Consolidated Freight picked Labor Day to lower the boom on its union employees. All across the country, as Teamsters members reported to work for the holiday weekend, they found shuttered terminals. In several locations their truck barns had been blockaded with big rigs to prevent workers from entering. Word quickly spread to call the company’s 800 number for a message from the company.
“Thank you for dialing in on this holiday weekend. I hope you and your family are enjoying the time together. … I have some extremely urgent and sad news to share with you today. … Your employment ends immediately.” That was the telephone message they got from Consolidated CEO John Brinkco.
Carlos Ramos, a teamster in Harrisburg, Pa., said of the phone message, “That’s like telling your wife you’re getting divorced on Valentine’s Day.” It is estimated that Pennsylvania alone will lose from 1,000 to 1,500 jobs in the shutdown.
Close to 15,500 workers were fired without warning as Consolidated filed for Chapter 11 bankruptcy protection.
While Chapter 11 is usually used to protect assets while a company reorganizes to continue business, in this case Consolidated has made it clear in bankruptcy court that it plans a total liquidation. About 14,500 of those employees are members of the Teamsters union.
Consolidated is the third-largest LTL (less than a load) long-haul trucking company in the country. It carries approximately 15 percent of the nation’s long-haul freight. LTL trucking companies specialize in consolidating smaller shipments into full-sized trailer loads. Consolidated has huge holdings, including nearly 300 major terminals and 30,000 vehicles, including trucks and trailers. It also has extensive real estate holdings.
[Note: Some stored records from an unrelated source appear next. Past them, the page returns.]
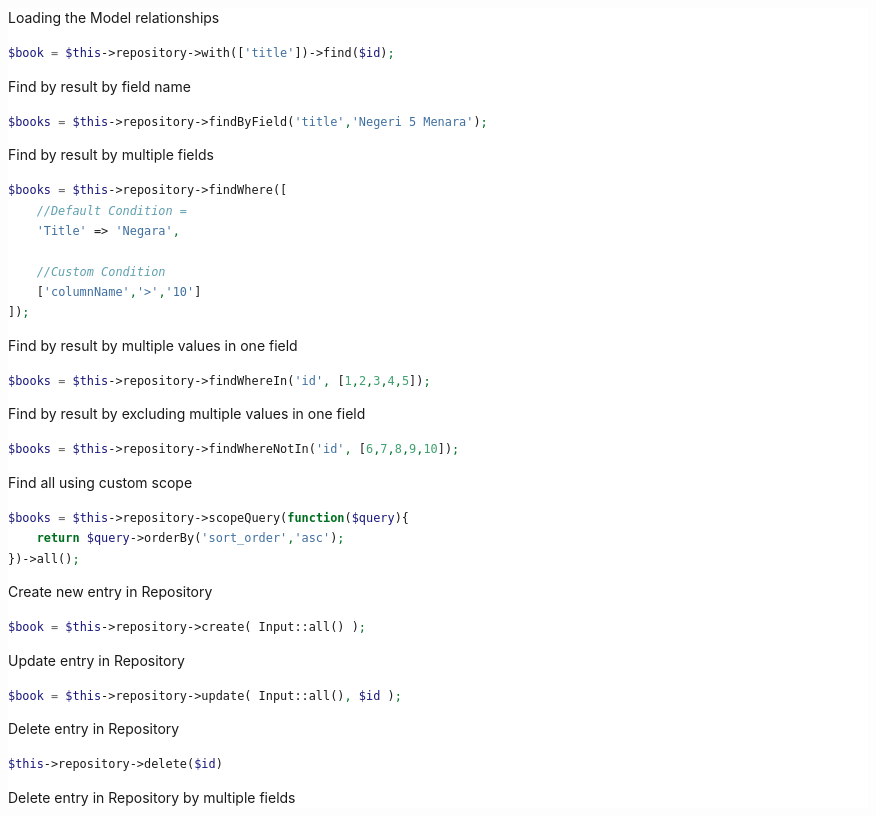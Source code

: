 Loading the Model relationships

```php
$book = $this->repository->with(['title'])->find($id);
```

Find by result by field name

```php
$books = $this->repository->findByField('title','Negeri 5 Menara');
```

Find by result by multiple fields

```php
$books = $this->repository->findWhere([
    //Default Condition =
    'Title' => 'Negara',
  
    //Custom Condition
    ['columnName','>','10']
]);
```

Find by result by multiple values in one field

```php
$books = $this->repository->findWhereIn('id', [1,2,3,4,5]);
```

Find by result by excluding multiple values in one field

```php
$books = $this->repository->findWhereNotIn('id', [6,7,8,9,10]);
```

Find all using custom scope

```php
$books = $this->repository->scopeQuery(function($query){
    return $query->orderBy('sort_order','asc');
})->all();
```

Create new entry in Repository

```php
$book = $this->repository->create( Input::all() );
```

Update entry in Repository

```php
$book = $this->repository->update( Input::all(), $id );
```

Delete entry in Repository

```php
$this->repository->delete($id)
```

Delete entry in Repository by multiple fields
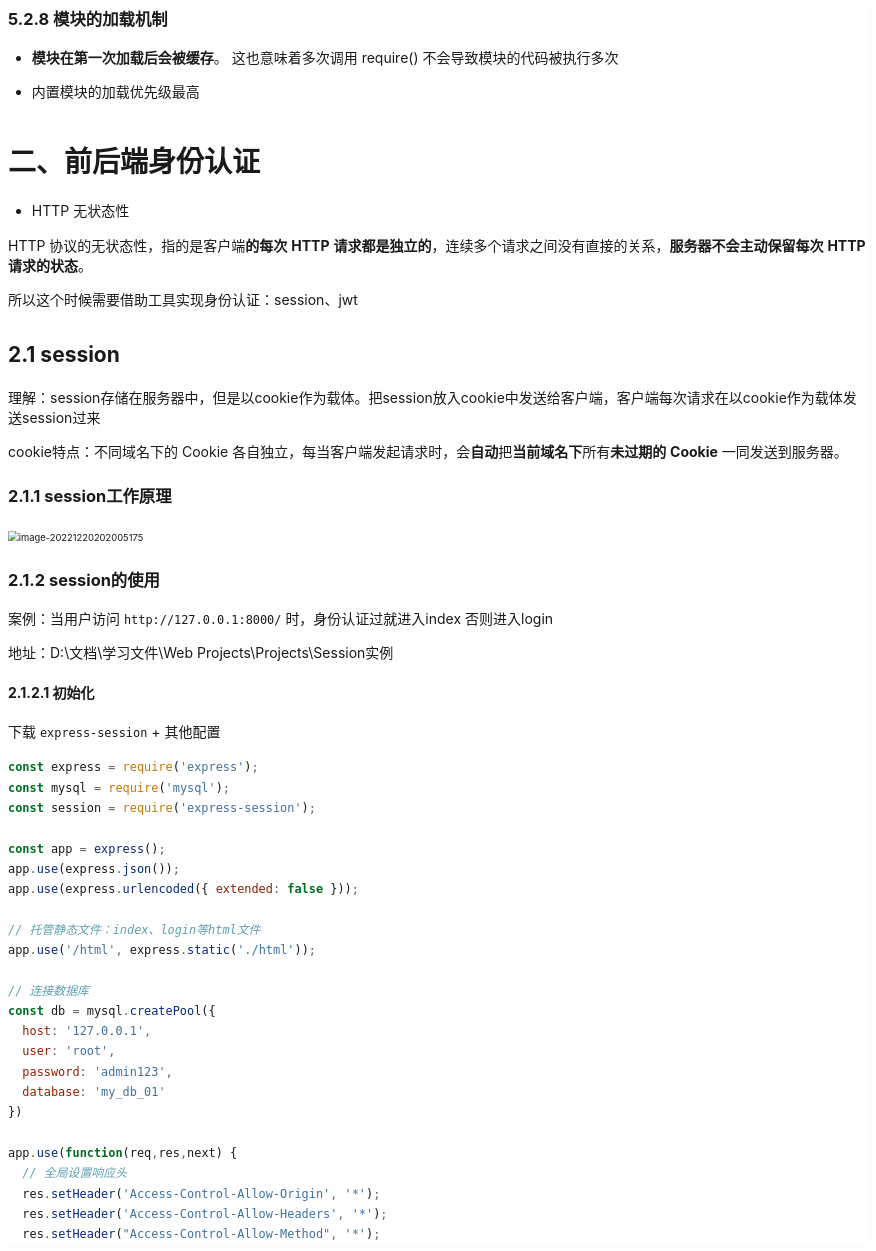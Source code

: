 ### 5.2.8 模块的加载机制

- **模块在第一次加载后会被缓存**。 这也意味着多次调用 require() 不会导致模块的代码被执行多次

- 内置模块的加载优先级最高

  



# 二、前后端身份认证

- HTTP 无状态性

HTTP 协议的无状态性，指的是客户端**的每次** **HTTP** **请求都是独立的**，连续多个请求之间没有直接的关系，**服务器不会主动保留每次** **HTTP** **请求的状态**。

所以这个时候需要借助工具实现身份认证：session、jwt



## 2.1 session

理解：session存储在服务器中，但是以cookie作为载体。把session放入cookie中发送给客户端，客户端每次请求在以cookie作为载体发送session过来



cookie特点：不同域名下的 Cookie 各自独立，每当客户端发起请求时，会**自动**把**当前域名下**所有**未过期的** **Cookie** 一同发送到服务器。



### 2.1.1 session工作原理

<img src="C:\Users\LENOVO\AppData\Roaming\Typora\typora-user-images\image-20221220202005175.png" alt="image-20221220202005175" style="zoom: 67%;" />



### 2.1.2 session的使用

案例：当用户访问 `http://127.0.0.1:8000/` 时，身份认证过就进入index  否则进入login

地址：D:\文档\学习文件\Web Projects\Projects\Session实例

#### 2.1.2.1 初始化

下载 `express-session`  + 其他配置

```js
const express = require('express');
const mysql = require('mysql');
const session = require('express-session');

const app = express();
app.use(express.json()); 
app.use(express.urlencoded({ extended: false }));

// 托管静态文件：index、login等html文件
app.use('/html', express.static('./html'));

// 连接数据库
const db = mysql.createPool({
  host: '127.0.0.1',
  user: 'root',
  password: 'admin123',
  database: 'my_db_01'
})

app.use(function(req,res,next) {
  // 全局设置响应头
  res.setHeader('Access-Control-Allow-Origin', '*');
  res.setHeader('Access-Control-Allow-Headers', '*');
  res.setHeader("Access-Control-Allow-Method", '*');
```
Many Teamsters are very suspicious of the timing of the shutdown. In 1996, Consolidated split the company into two different companies to separate its union and non-union divisions. Consolidated has only closed and filed for bankruptcy in its union divisions. The non-union spin-off, Con-Way, of Ann Arbor, Mich., will continue operations as usual.
The union has said it will fight for a complete investigation into the last few years of operation of Consolidated to determine if the bankruptcy is a deliberate scheme to escape union representation. Union officials say that Consolidated management resisted union efforts to have discussions on ways to save the company. The Teamsters have successfully held such talks with other trucking companies and helped with cost-cutting measures that do not violate the terms of its union contracts. Consolidated had reported millions in losses in the last seven quarters of operations.
This week the bankruptcy court allowed Consolidated’s management to borrow $95 million to help with the company’s liquidation. This allows the company to hire back some employees for a couple of weeks to finish deliveries of shipments that were stranded by the sudden shutdown.
Although $45 million will be used to pay the last two weeks’ paychecks for the workers, other money owed them, including vacations and workers’ compensation payments, will be added to the company’s creditors list. This means that it could be years, if ever, before workers are paid.
In the past few years several major long-haul trucking companies have closed, including Preston Trucking, Nationways and Advance. Many industry analysts say that the Consolidated shutdown is closely related to the continuing weakness in the economy, as manufacturers cut back production.
Meanwhile, the Consolidated shutdown has brought angry responses and emergency demands from elected officials. Rep. Stephanie Tubbs Jones (D-Ohio) issued a statement saying, “I am disappointed with Consolidated Trucking Corp.’s handling of this matter and am calling on the company executives to assist these workers with outplacement costs such as health insurance and living expenses.”
Likewise, Pennsylvania Gov. Mark Schweiker ordered his labor department to assist fired Consolidated workers to get their full back pay and benefits. Going even further, the State of Wisconsin sued Consolidated for violations of the state’s anti-plant closings laws. The suit seeks damages from Consolidated for failure to give the legally mandated prior notice and for monies owed the workers.